Stowell was picked up for sex abuse (of a six-year-old) as a teenager, and his mother was well aware of it - she took him to rehabilitative treatment for months. But she also was long heavily involved in scouting, is in the regional council's Hall of Fame, and let her son take a job at a scout camp. Stowell's LDS bishop knew as well. But Stowell went on abusing. The story says he eventually confessed to molesting two dozen boys; ultimately, he was arrested after some of his victims complained directly - but that was after years of warnings to the adults yielded no results. This is a key point: None of those trustworthy and morally straight adults would act; it took the kids to do it.

The effort to bar Stowell from scouting activities apparently had been led before that by a Blackfoot man, Richard Scarborough, who pleaded with the national scout organization and his own church to keep Stowell away from the kids - to no avail.

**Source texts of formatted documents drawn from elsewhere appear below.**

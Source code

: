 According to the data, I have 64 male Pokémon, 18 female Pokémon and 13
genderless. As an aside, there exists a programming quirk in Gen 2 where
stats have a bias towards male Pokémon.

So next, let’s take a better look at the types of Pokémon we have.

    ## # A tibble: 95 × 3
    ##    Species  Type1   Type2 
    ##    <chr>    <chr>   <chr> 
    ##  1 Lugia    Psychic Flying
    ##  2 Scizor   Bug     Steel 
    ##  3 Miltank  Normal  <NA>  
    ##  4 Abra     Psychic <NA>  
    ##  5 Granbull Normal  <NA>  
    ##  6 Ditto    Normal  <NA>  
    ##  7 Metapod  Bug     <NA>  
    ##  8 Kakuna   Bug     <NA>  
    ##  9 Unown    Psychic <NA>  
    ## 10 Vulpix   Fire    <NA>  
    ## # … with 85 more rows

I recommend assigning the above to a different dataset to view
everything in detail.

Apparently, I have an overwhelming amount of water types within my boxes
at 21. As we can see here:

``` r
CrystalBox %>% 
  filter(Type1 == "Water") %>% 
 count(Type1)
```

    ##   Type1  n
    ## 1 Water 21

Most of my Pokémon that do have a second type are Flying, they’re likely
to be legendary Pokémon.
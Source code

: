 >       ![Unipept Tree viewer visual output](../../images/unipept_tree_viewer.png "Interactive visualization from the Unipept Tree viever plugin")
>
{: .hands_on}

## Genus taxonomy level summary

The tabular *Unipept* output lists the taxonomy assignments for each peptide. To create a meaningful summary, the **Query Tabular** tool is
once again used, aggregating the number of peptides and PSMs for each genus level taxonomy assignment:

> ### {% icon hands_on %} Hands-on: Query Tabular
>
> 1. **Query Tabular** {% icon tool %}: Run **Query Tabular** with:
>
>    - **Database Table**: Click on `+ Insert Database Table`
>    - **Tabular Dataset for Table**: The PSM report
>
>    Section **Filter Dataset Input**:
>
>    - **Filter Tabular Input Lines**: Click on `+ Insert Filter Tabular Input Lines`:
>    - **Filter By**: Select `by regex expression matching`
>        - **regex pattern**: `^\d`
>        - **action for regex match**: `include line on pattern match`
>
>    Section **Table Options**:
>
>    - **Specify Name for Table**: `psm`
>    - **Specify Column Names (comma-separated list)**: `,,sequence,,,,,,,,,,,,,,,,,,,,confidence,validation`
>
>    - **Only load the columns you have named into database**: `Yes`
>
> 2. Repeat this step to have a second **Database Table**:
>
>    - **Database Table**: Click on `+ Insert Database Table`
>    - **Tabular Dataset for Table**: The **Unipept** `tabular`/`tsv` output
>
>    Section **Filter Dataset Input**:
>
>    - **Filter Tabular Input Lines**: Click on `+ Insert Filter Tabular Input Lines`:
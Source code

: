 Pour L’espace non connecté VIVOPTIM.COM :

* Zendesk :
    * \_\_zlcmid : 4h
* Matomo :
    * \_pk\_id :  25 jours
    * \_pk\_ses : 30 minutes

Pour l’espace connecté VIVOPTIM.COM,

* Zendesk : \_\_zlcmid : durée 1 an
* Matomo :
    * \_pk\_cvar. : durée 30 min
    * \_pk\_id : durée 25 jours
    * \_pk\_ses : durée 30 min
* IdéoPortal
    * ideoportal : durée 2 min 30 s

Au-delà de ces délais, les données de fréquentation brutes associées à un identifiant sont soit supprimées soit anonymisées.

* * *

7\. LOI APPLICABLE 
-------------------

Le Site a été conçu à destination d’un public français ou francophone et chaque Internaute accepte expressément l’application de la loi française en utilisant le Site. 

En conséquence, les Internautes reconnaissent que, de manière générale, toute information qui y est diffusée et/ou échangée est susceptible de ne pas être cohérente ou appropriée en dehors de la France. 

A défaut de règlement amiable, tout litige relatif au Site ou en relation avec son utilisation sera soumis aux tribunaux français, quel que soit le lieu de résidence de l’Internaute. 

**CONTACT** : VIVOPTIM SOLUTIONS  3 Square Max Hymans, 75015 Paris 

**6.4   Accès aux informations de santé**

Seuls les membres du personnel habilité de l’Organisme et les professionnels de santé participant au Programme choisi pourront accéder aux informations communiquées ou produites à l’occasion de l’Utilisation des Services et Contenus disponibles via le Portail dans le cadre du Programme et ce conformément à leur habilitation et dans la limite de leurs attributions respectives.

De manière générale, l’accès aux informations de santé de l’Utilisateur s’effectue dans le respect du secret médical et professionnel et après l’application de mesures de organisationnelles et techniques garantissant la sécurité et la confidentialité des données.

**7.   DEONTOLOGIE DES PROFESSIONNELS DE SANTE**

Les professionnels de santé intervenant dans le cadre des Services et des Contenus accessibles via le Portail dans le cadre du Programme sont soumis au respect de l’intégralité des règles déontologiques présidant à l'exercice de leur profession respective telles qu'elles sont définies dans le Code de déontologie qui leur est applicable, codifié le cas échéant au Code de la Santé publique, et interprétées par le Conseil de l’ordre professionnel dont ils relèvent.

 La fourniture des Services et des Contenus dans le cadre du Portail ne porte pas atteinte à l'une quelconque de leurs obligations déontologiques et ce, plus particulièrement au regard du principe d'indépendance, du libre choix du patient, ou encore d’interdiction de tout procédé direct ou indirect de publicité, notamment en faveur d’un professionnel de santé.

The response he got from the high offices of the LDS church raised a whole set of other questions, because officials there wrote back to note an investigation by the Idaho Department of Health & Welfare had determined no further action was needed.

The Post-Register noted, "It's unclear how church officials obtained the information because Idaho law prohibits Health and Welfare from releasing such details to private individuals or organizations, particularly in a case involving a juvenile."

As indicated, this case goes to the heart of the social-political-power structure in Idaho. (Should be noted that running the story at all constitutes an act of courage on the part of the Post Register.) On various levels, many people have been involved in what has happened, and only a few have been publicly named inthis first round. This story does not appear to be done.

Among the implications: Is it even conceivable that this is the only such case? Or that, with this one exposed, no one else (maybe in another state) will come forward to tell of another? Bear in mind what the Catholic Church has undergone in the last decade, and how all that started, and you can easily imagine - now - what may lie ahead. 02/28/05 11:42 [comment / reprint]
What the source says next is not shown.